**TASK:** Only lines that contain the word "xrightarrow" are to be returned from the data below.

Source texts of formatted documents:

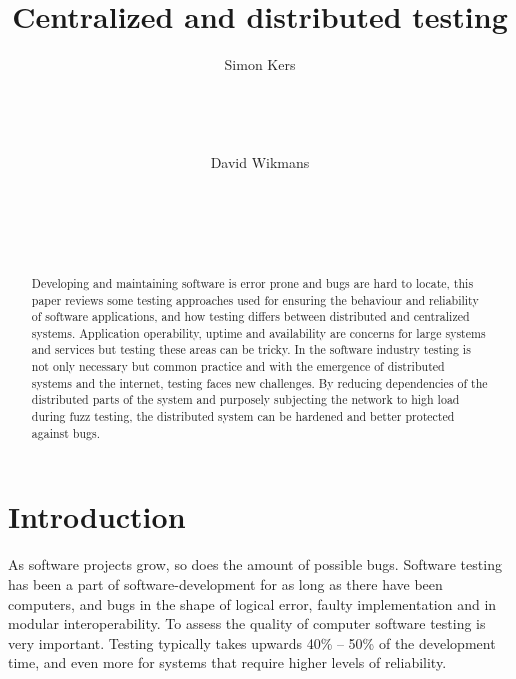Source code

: \documentclass[10pt]{sensys-abstract}
\author{
%
\alignauthor Simon Kers\\
   \email{\url{skers@kth.se}}\\
   \affaddr{School of Technology and Health}\\
   \affaddr{KTH Royal Institute of Technology}\\
   \affaddr{March 2013}\\
\alignauthor David Wikmans\\
   \email{\url{wikmans@kth.se}}\\
   \affaddr{School of Technology and Health}\\
   \affaddr{KTH Royal Institute of Technology}\\
   \affaddr{March 2013}\\
}
\title{Centralized and distributed testing}
\begin{document}
\maketitle

\begin{abstract}
\noindent
Developing and maintaining software is error prone and bugs are hard to locate, this paper reviews some testing approaches used for ensuring the behaviour and reliability of software applications, and how testing differs between distributed and centralized systems.
Application operability, uptime and availability are concerns for large systems and services but testing these areas can be tricky.
In the software industry testing is not only necessary but common practice and with the emergence of distributed systems and the internet, testing faces new challenges.
By reducing dependencies of the distributed parts of the system and purposely subjecting the network to high load during fuzz testing, the distributed system can be hardened and better protected against bugs.

\end{abstract}




\section{Introduction}
  \label{sec:intro}
\noindent
As software projects grow, so does the amount of possible bugs.
Software testing has been a part of software-development for as long as there have been computers, and bugs in the shape of logical error, faulty implementation and in modular interoperability. To assess the quality of computer software testing is very important. Testing typically takes upwards 40\% -- 50\% of the development time, and even more for systems that require higher levels of reliability. \cite{testing_techniques}
\end{document}
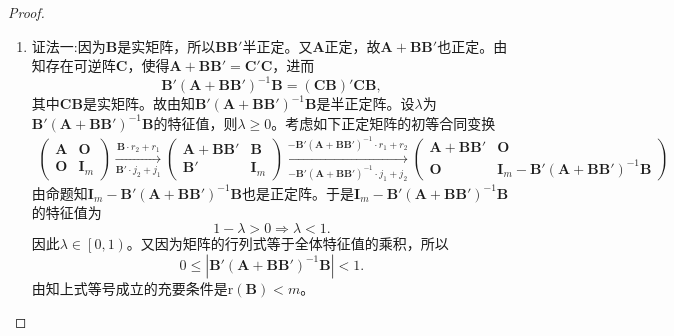 \documentclass[../../main.tex]{subfiles}
\begin{document}
\begin{proof}
\begin{enumerate}[(1)]
\item {\color{blue}证法一:}因为$\boldsymbol{B}$是实矩阵，所以$\boldsymbol{BB}'$半正定。又$\boldsymbol{A}$正定，故$\boldsymbol{A}+\boldsymbol{BB}'$也正定。由知存在可逆阵$\boldsymbol{C}$，使得$\boldsymbol{A}+\boldsymbol{BB}'=\boldsymbol{C}'\boldsymbol{C}$，进而
$$\boldsymbol{B}'\left( \boldsymbol{A}+\boldsymbol{BB}' \right) ^{-1}\boldsymbol{B}=\left( \boldsymbol{CB} \right) '\boldsymbol{CB},$$
其中$\boldsymbol{CB}$是实矩阵。故由知$\boldsymbol{B}'\left( \boldsymbol{A}+\boldsymbol{BB}' \right) ^{-1}\boldsymbol{B}$是半正定阵。设$\lambda$为$\boldsymbol{B}'\left( \boldsymbol{A}+\boldsymbol{BB}' \right) ^{-1}\boldsymbol{B}$的特征值，则$\lambda \geqslant 0$。考虑如下正定矩阵的初等合同变换
\begin{align*}
\begin{pmatrix} 
\boldsymbol{A} & \boldsymbol{O} \\ 
\boldsymbol{O} & \boldsymbol{I}_m 
\end{pmatrix} 
\xrightarrow[\boldsymbol{B}' \cdot j_2 + j_1]{\boldsymbol{B} \cdot r_2 + r_1} 
\begin{pmatrix} 
\boldsymbol{A} + \boldsymbol{BB}' & \boldsymbol{B} \\ 
\boldsymbol{B}' & \boldsymbol{I}_m 
\end{pmatrix} 
\xrightarrow[-\boldsymbol{B}'(\boldsymbol{A} + \boldsymbol{BB}')^{-1} \cdot j_1 + j_2]{-\boldsymbol{B}'(\boldsymbol{A} + \boldsymbol{BB}')^{-1} \cdot r_1 + r_2} 
\begin{pmatrix} 
\boldsymbol{A} + \boldsymbol{BB}' & \boldsymbol{O} \\ 
\boldsymbol{O} & \boldsymbol{I}_m - \boldsymbol{B}'(\boldsymbol{A} + \boldsymbol{BB}')^{-1}\boldsymbol{B} 
\end{pmatrix}
\end{align*}
由命题知$\boldsymbol{I}_m-\boldsymbol{B}'\left( \boldsymbol{A}+\boldsymbol{BB}' \right) ^{-1}\boldsymbol{B}$也是正定阵。于是$\boldsymbol{I}_m-\boldsymbol{B}'\left( \boldsymbol{A}+\boldsymbol{BB}' \right) ^{-1}\boldsymbol{B}$的特征值为
$$1-\lambda >0\Longrightarrow \lambda <1.$$
因此$\lambda \in \left[ 0,1 \right)$。又因为矩阵的行列式等于全体特征值的乘积，所以
$$0\leqslant \left| \boldsymbol{B}'\left( \boldsymbol{A}+\boldsymbol{BB}' \right) ^{-1}\boldsymbol{B} \right|<1.$$
由知上式等号成立的充要条件是$\mathrm{r}\left( \boldsymbol{B} \right) <m$。


\end{enumerate}
\end{proof}
\end{document}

**ANSWER SECTION:**
\xrightarrow[\boldsymbol{B}' \cdot j_2 + j_1]{\boldsymbol{B} \cdot r_2 + r_1} 
\xrightarrow[-\boldsymbol{B}'(\boldsymbol{A} + \boldsymbol{BB}')^{-1} \cdot j_1 + j_2]{-\boldsymbol{B}'(\boldsymbol{A} + \boldsymbol{BB}')^{-1} \cdot r_1 + r_2} 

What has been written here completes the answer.